How to Lower Cortisol Naturally?


Reduce Stress

The process of how to lower cortisol naturally starts with stress reduction:

  • Mindfulness and meditation: Mindfulness and meditation, performed on a consistent basis, lower cortisol by engaging the parasympathetic nervous system.
  • Deep breathing: Slow, deep diaphragmatic breathing lowers stress hormones immediately.
  • Nature time: Outdoor time in parks and other locations lowers cortisol levels naturally.
  • Social connection: Healthy social relationships and social support as a buffer against stress.

Lifestyle Changes

  • Sleep well: Develop consistent sleeping routines, build dark sleeping bedrooms, and sleep 7-9 hours at night to allow room for healthy sleep and cortisol cycles.
  • Daily exercise: Daily moderate exercise keeps stress low, but don't over-exercise. Yoga and tai chi best balance cortisol.
  • Dietary habit: Eat whole foods that is high in omega-3 fats, antioxidants, and fiber. No caffeine, alcohol, or processed sugar.
  • Supplements: Ashwagandha, omega-3 fatty acids, phosphatidylserine, and magnesium will reduce cortisol, but see medical experts first before taking supplements.

When Cortisol Is Too Low?


Adrenal Insufficiency

Low cortisol, less commonly found, is dangerous too.

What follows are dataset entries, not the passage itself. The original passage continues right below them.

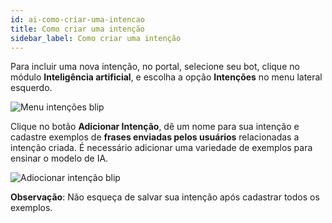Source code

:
 ```yaml
---
id: ai-como-criar-uma-intencao
title: Como criar uma intenção
sidebar_label: Como criar uma intenção
---
```


Para incluir uma nova intenção, no portal, selecione seu bot, clique no módulo **Inteligência artificial**, e escolha a opção **Intenções** no menu lateral esquerdo.

![Menu intenções blip](/img/practice/ai/ai-como-criar-uma-intencao-1.png)<br>

Clique no botão **Adicionar Intenção**, dê um nome para sua intenção e cadastre exemplos de **frases enviadas pelos usuários** relacionadas a intenção criada. É necessário adicionar uma  variedade de exemplos para ensinar o modelo de IA.

![Adiocionar intenção blip](/img/practice/ai/ai-como-criar-uma-intencao-2.png)

**Observação**: Não esqueça de salvar sua intenção após cadastrar todos os exemplos.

Addison's disease is primary adrenal insufficiency when adrenal glands are not sufficient to make cortisol. Secondary insufficiency is when pituitary is not stimulating sufficient release of cortisol.
Darkening of complexion, weakness, lassitude, weight loss, salt craving, hypotension, and mood swing are symptoms and signs. Low cortisol levels, if not treated, is a killer and must be treated by a physician immediately.

Diagnosis and Medical Management


Testing for Cortisol Imbalance

A laboratory test carried out by the blood test, saliva test, or urine test to measure cortisol is done. Doctors can prescribe the following cortisol test options:

  • Morning cortisol level to make an estimate of peak cortisol
  • Total day output 24-hour urine collection
  • Late-evening salivary cortisol to assess elevated evening level
  • ACTH stimulation test to assess adrenal function

Treatment

  • Cushing's syndrome secondary Hypercortisolism is treated by surgery, radiation, or medication. Hypercortisolism is replaced by hormone drug under close medical supervision.
  • In secondary increases due to stress in the absence of disease, change of life-style under therapy or counseling usually halts cortisol imbalance control.

Conclusion

Cortisol-dependent lives in fighting to maintain metabolism, immunity, and reaction to stress. Stressful living and new lifestyle, although typically very common, defy cortisol regulation and cause chaos to health conditions. Knowing how cortisol behaves when stressed, having a familiarity with symptoms of Hypercortisolism, and responding to natural cortisol decline can save body and mental well-being.

High, low, good diagnosis with cortisol testing and good treatment medical care or dietary modification is waiting to get everything under control and enhance quality of life. Don't also recall that conquering cortisol imbalance isn't a question of removing stress from the equation but of being ready for resiliency and good response to the inescapable potholes in life's highway.

Please book an appointment with the Best Endocrinologist in Lahore, Karachi, Islamabad, and all major cities of Pakistan through InstaCare, or call our helpline at 03171777509 to find the verified doctor for your disease.